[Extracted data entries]
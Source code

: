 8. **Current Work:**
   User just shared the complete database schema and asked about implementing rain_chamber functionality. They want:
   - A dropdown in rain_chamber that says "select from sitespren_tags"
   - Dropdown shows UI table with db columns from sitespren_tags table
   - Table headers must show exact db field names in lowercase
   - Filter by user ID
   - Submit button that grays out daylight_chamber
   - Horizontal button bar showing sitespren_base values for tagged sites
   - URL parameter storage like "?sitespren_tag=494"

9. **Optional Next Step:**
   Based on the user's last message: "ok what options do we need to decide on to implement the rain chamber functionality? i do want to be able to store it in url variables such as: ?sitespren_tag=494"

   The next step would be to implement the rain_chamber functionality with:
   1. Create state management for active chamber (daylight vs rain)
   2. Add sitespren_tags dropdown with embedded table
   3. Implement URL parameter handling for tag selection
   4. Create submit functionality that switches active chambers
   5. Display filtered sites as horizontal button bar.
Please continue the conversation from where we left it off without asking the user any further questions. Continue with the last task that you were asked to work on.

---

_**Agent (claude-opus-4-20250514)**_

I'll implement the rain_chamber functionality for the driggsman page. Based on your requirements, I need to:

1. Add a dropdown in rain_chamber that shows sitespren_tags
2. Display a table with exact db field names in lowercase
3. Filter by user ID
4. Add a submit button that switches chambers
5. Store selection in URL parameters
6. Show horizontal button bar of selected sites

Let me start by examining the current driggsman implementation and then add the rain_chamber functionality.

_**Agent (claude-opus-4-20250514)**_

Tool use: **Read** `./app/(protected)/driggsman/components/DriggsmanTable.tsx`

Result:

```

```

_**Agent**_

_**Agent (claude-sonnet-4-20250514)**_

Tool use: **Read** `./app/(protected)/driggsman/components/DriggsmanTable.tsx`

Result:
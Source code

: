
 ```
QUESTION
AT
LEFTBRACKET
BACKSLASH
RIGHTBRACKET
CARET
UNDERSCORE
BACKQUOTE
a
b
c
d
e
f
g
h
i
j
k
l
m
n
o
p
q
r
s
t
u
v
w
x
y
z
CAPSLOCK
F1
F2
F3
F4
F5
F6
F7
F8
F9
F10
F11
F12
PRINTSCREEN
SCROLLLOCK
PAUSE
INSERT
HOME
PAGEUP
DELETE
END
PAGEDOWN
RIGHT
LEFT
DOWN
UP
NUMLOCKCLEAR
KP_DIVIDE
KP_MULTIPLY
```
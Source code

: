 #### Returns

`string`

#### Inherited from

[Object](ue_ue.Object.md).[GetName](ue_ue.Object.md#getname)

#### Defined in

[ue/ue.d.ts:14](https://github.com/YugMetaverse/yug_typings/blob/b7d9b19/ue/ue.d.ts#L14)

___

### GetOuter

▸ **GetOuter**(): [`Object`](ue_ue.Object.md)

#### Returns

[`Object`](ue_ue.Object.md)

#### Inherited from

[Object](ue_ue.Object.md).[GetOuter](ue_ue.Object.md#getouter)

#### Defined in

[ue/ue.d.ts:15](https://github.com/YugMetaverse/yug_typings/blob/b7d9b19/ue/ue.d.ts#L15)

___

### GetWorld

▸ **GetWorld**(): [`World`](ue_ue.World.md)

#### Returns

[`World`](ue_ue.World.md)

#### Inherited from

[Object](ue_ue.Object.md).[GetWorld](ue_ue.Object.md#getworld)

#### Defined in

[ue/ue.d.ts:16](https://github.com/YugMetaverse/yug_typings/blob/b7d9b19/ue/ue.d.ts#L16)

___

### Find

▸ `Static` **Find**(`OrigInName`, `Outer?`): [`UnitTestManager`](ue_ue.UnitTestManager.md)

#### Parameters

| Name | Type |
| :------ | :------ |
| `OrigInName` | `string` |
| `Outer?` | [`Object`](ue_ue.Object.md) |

**What to do:** Look through the entries above. Copy out every line holding the word "chambers".

**Written reply:**
   4. Create submit functionality that switches active chambers
4. Add a submit button that switches chambers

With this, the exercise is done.